There are three things any person, anywhere in the world, who uses the subway is deathly afraid of happening:
- The subway gets stuck underground while the mariachi band is inside your car.
- A crazy guy pulls a knife on you.
- You barf.
Most people will be lucky enough to never experience their public transportation worst nightmare. But not me. No, not me!
On Tuesday afternoon, thanks to a startling lack of common sense on my part, I went into the New York City subway system when I had food poisoning.I’ll spare you the details about everything that happened before I puked, but suffice it to say that with the waves of nausea washing over me, I should have stayed at my office near a toilet.
Alas, if I had, I wouldn’t be able to tell you five things that will happen when you barf inside a New York City subway car:
- It will occur to you that you’re hurtling underground in a cramped, airless train car with no way to get out.
Around four in the afternoon, I packed myself into a subway car with a bunch of high schoolers and business people and grabbed a pole, holding a bottle of red Gatorade in one hand. But moments after the 4 express train pulled away from Grand Central Station, I started thinking about how I was in a small, tightly packed space … and I needed fresh air … and there was no way to get out until the next stop. Even on the best of days, New York City subways smell like a foul potpourri of drunk-people pee, dead rats, and garbage. And even on the best of days, I’m a claustrophobic, panic-attack-y hyperventilator. Remarkably, none of these things bothered me while I stood on the platform in the throes of nausea, but they occurred to me when the doors closed. In the span of, like, three seconds, I retched and then barfed all over the subway floor.
- Everyone in a five-foot radius will shriek “Eww!” and the area will clear out. Fast.
I don’t exactly know what I expected to happen. But, trust me, throwing up in front of strangers is mortifying enough without everyone vacating the immediate area like, well, you’ve pulled a knife.
- You will start to sob because everyone is staring at you.
Also, because you got barf in your shoes. And your purse.
- No one will say a thing for about 10 looong seconds. Finally, a tiny little black woman with a thick accent will come to your aid.
God, people really clam up when you vomit in public at 4 o’clock on a Tuesday afternoon. Those few seconds of nobody saying anything was one of the most awkward moments of my life. What, did they think I was a junkie or something? For God’s sake, I was carrying a purse from J.Crew! Anyway, I took a seat because, gee, there was plenty of space to sit now. Finally, some guy asked, “Are you sick?” Yes. Yes, sir, I am most definitely sick.

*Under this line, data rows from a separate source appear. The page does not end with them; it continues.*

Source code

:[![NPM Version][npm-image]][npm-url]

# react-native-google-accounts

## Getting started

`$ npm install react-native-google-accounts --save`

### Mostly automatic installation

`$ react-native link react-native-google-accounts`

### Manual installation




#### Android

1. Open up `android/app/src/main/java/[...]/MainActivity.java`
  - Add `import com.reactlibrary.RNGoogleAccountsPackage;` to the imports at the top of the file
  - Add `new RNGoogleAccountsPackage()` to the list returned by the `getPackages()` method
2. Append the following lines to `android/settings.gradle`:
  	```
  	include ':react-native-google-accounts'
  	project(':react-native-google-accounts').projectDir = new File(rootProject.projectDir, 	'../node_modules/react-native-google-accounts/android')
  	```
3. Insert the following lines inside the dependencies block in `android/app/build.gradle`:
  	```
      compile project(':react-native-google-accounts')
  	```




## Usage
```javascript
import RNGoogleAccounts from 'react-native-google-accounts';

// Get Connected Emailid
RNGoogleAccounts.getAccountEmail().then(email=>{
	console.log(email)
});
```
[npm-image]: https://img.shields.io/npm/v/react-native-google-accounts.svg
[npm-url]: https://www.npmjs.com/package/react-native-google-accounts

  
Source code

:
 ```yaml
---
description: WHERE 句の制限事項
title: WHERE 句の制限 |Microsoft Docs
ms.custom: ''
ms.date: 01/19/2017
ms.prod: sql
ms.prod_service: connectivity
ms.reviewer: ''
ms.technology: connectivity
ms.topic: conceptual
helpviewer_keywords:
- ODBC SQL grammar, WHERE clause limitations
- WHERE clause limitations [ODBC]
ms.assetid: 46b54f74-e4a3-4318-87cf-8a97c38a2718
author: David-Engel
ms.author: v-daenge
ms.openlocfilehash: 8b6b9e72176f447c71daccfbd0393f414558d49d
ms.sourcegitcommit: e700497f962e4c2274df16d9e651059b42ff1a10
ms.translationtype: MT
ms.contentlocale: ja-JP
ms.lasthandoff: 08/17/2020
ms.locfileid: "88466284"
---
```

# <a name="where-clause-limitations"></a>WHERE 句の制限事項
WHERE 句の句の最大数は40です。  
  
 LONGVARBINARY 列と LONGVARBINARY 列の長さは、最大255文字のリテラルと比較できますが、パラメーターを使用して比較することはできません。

Thank you for noticing! A tiny, working-class-looking black woman pulled napkins out of her purse and handed them to me. I said thank you and she asked what was wrong. I said I had food poisoning. When the subway finally stopped at Union Square, this woman — a complete stranger — took me solidly by the arm and walked me out of the car, up the stairs and out of the subway station.
- The NYPD does not give a shizz that you just lost your lunch on the subway.

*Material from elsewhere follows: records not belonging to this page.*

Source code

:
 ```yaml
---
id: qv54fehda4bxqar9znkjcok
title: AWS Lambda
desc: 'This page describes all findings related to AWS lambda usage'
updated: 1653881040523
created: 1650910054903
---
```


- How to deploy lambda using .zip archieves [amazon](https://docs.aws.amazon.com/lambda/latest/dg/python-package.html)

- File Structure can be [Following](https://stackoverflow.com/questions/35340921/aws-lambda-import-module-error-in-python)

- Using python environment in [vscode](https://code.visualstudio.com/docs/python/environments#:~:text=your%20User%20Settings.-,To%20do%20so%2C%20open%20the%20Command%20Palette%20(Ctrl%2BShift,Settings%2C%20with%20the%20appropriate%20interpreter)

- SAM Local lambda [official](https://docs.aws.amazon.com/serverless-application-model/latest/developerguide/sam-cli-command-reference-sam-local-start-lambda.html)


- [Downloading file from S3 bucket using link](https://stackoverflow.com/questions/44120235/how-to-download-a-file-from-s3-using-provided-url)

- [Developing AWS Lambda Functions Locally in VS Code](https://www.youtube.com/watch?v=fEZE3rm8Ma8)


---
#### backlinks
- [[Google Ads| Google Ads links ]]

My Good Samaritan walked me out of Union Square and lo and behold, there was a cop car parked on the side of the road with an officer sitting in it. She knocked on the window and he rolled it down. “I have a sick person,” she said. The cop asked if I needed an ambulance. “I don’t think so,” I said. “Can I just sit in your car? I just feel really nauseous.” The cop turned his head away from me. “You can sit over there,” he said, pointing at the steps on the south side of Union Square Park. Are you kidding me? I was crying and covered in Gatorade-colored vomit. What else do you people need from me to get some help?! Screw you, a**hole. As we walked away, my Good Samaritan clucked her tongue about how our tax money pays that man’s paycheck. I did not disagree with her. So, no thanks to the New York City Police Department, I sat on the steps until my boyfriend came to fetch me. But before he showed up, my Good Samaritan used her napkins to wipe the throw-up off my legs and shoes. This woman was an absolute angel! NYPD: not helpful. Boo! Boo! Hiss! Random, kind stranger: amazing.

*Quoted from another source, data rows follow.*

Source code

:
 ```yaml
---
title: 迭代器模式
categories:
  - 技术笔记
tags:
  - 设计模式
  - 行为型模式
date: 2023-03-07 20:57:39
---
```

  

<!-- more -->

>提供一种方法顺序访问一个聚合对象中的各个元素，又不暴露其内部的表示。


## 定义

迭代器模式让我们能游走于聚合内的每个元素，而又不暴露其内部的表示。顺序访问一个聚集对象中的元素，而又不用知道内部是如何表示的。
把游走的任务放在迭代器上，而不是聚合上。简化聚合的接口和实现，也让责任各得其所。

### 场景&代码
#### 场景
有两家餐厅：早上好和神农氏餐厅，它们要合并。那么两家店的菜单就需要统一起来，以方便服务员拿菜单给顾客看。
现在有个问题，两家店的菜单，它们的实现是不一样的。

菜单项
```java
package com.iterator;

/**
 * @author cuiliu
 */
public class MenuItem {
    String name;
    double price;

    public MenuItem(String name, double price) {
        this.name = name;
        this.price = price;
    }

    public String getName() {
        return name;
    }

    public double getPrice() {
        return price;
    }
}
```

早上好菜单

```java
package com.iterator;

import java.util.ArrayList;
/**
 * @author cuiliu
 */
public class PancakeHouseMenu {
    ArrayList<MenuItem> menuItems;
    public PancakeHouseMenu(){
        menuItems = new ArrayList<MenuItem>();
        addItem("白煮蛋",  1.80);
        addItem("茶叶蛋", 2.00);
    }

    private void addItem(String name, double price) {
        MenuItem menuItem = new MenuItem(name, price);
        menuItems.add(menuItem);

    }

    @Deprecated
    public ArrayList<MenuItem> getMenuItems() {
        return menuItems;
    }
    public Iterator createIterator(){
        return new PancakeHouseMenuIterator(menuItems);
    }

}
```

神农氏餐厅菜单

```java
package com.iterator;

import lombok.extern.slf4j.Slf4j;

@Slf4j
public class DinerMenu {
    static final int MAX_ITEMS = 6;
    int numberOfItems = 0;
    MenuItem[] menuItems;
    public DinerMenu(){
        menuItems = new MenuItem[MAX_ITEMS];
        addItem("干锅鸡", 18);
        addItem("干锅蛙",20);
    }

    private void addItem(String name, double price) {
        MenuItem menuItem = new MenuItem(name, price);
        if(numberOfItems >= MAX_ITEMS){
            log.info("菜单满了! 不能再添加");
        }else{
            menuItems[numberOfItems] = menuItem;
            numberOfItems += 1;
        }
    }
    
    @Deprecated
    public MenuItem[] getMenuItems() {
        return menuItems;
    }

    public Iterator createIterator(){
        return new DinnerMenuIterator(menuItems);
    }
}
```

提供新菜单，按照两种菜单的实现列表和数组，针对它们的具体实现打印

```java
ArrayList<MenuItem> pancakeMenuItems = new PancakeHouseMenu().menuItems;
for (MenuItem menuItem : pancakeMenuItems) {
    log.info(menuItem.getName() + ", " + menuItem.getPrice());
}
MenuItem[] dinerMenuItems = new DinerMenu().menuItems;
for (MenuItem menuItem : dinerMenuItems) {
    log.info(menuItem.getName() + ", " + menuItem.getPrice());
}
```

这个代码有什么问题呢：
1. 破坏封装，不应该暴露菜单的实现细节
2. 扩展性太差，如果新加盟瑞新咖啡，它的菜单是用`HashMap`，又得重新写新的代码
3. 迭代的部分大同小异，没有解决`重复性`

I wish that had been the end of my food poisoning woes, but it was not. The other person who gets the gold star is my roommate, Will, who kindly mopped up the bathroom floor on Tuesday night after I yakked on it, twice, in rapid succession. Somebody is totally off the hook on dishwashing-duty for, like, the next year.
I am happy to report I’ve made a 100 percent recovery, thanks to a steady intake yesterday of Saltine crackers and “Millionaire Matchmaker” reruns.
Now, I just need to prepare myself for getting trapped underground with that mariachi band.